Кроме доходного дома в пятом районе, на берегу речки Вена, старого любимого тренировочного и фартука с крестьянскими приметами, вытканными по подолу, у госпожи Мюллер был муж. Моложе ее на много лет. Впервые мы увидели его зимой, когда он показывал нам нашу будущую квартиру: он был высок, импозантен, усат и обаятелен. Стоило появиться жене, как он менялся – словно она брезгливым движением узкой губы выключала что-то в нем. Он только смотрел глазами левретки и отмалчивался. Сочился лояльностью и преданностью. И видно было, что он – всего лишь управляющий при богатой и властной жене. Даже фамилия у него была двойная – он присоединил к своей второй половинкой «Мюллер».

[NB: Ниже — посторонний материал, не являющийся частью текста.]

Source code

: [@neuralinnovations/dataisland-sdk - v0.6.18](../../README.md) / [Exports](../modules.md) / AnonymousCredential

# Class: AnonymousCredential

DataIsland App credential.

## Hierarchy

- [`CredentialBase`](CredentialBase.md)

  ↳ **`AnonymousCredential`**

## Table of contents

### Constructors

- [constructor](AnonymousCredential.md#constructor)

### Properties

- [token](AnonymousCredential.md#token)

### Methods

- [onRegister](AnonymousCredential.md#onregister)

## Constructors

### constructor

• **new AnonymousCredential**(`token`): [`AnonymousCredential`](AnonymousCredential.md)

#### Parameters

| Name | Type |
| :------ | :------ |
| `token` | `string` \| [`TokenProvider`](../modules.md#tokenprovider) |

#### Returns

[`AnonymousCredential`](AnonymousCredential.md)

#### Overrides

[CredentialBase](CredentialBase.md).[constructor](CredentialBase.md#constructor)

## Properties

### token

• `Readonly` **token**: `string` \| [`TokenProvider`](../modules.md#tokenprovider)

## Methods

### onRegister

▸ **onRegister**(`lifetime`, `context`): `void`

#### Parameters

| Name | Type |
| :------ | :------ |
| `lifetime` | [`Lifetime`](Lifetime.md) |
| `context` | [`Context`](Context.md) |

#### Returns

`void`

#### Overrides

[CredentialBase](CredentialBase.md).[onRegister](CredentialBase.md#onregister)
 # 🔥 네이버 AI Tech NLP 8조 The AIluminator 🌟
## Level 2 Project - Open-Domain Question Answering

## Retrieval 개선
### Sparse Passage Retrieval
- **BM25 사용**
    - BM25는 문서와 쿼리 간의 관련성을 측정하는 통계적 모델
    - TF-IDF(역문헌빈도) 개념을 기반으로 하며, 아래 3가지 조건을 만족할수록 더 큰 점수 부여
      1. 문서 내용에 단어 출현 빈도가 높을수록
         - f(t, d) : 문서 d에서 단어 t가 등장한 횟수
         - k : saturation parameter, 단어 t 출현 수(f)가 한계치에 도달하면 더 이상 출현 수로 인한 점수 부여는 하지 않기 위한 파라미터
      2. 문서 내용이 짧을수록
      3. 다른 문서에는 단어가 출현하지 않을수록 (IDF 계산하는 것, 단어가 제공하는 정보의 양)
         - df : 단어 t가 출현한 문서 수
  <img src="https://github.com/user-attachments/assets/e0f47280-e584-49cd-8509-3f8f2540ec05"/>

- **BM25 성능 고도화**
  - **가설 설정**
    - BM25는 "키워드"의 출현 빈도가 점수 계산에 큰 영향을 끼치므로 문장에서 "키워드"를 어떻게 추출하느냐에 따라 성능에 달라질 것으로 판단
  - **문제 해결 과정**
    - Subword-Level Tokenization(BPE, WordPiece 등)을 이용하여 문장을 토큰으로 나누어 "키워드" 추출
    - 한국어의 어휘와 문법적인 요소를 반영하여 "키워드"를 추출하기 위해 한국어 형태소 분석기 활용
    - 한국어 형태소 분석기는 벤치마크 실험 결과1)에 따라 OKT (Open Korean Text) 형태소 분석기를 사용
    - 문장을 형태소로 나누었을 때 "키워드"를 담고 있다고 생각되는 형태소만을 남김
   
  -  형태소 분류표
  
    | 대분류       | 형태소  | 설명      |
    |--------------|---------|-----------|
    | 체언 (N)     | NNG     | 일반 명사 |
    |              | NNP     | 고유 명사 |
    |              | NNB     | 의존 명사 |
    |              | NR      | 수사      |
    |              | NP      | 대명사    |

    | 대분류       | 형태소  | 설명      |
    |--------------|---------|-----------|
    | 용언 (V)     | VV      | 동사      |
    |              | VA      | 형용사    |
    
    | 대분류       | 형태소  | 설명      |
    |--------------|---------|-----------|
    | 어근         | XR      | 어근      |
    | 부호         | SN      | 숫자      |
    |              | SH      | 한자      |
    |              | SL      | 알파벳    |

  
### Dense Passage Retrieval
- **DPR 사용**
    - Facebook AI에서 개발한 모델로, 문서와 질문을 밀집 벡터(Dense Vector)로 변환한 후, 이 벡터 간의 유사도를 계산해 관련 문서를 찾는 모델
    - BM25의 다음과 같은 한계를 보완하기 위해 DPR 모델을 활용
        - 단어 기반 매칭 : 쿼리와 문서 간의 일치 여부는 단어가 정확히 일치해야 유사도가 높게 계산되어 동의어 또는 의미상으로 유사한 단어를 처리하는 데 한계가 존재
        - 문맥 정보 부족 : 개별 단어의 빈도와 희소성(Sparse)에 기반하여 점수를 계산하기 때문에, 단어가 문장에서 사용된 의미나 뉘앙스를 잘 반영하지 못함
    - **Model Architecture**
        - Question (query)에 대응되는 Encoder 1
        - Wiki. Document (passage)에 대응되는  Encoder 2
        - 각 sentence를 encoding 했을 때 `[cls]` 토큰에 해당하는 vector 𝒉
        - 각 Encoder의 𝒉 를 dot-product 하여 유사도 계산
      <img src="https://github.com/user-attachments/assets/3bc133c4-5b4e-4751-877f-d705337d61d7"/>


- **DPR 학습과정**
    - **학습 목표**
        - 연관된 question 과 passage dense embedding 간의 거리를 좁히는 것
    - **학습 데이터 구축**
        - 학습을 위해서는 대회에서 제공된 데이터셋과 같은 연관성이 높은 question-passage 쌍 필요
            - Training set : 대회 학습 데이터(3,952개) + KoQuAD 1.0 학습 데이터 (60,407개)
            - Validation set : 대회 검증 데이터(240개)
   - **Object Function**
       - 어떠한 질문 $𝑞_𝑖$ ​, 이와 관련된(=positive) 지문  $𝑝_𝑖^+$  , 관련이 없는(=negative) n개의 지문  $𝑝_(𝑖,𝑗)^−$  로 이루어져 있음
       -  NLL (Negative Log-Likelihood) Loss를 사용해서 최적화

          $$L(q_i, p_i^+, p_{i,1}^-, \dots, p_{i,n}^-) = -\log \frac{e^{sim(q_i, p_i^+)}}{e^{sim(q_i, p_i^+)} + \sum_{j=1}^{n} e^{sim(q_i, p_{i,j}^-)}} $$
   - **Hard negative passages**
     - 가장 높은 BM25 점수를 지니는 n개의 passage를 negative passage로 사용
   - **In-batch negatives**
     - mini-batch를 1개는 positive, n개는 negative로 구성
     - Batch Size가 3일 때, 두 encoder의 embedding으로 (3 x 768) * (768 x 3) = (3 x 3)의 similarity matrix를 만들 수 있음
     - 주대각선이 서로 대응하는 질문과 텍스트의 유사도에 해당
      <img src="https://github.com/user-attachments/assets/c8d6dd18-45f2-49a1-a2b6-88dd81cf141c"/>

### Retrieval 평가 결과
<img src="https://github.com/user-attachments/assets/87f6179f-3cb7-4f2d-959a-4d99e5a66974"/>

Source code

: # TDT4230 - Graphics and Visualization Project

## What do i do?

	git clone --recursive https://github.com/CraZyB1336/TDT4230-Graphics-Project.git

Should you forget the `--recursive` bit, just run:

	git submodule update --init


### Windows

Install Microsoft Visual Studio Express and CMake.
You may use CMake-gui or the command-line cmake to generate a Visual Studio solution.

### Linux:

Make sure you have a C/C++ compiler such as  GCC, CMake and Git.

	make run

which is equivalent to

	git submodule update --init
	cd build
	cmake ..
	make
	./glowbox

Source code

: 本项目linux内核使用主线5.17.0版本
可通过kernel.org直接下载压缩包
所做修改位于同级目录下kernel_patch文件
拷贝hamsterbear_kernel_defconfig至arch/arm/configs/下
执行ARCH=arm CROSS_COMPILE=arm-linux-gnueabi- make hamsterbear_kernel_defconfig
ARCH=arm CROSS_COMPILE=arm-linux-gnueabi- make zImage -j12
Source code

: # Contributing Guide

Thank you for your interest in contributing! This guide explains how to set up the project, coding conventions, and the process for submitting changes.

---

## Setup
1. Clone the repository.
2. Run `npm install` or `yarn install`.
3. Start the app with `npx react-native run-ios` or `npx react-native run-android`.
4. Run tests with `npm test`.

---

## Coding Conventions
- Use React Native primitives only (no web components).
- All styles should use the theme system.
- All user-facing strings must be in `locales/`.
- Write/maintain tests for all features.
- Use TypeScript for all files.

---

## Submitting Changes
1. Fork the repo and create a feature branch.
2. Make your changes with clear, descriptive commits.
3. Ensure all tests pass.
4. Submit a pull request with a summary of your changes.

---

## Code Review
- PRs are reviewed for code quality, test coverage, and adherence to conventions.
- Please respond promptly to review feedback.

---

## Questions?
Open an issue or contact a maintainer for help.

С утра, послушно – казалось, будь его воля, он давно б отказался – выкатывал из подъезда коляску с совсем уже усохшей тещей, поднимал ее, сажал в машину, которая должна была отвезти ее на диализ, а после встречал, вносил по лесенке наверх, все высоченные пролеты старинного дома перемахивая через одну ступеньку, легко, словно теща ничего не весила. А она, так же как и дочь, в жесткую линию сжимая губы, тыкала рукой в пустоту – сделай так-то и так-то. Он только склонял почти бычью шею и казался нашкодившим мальчиком.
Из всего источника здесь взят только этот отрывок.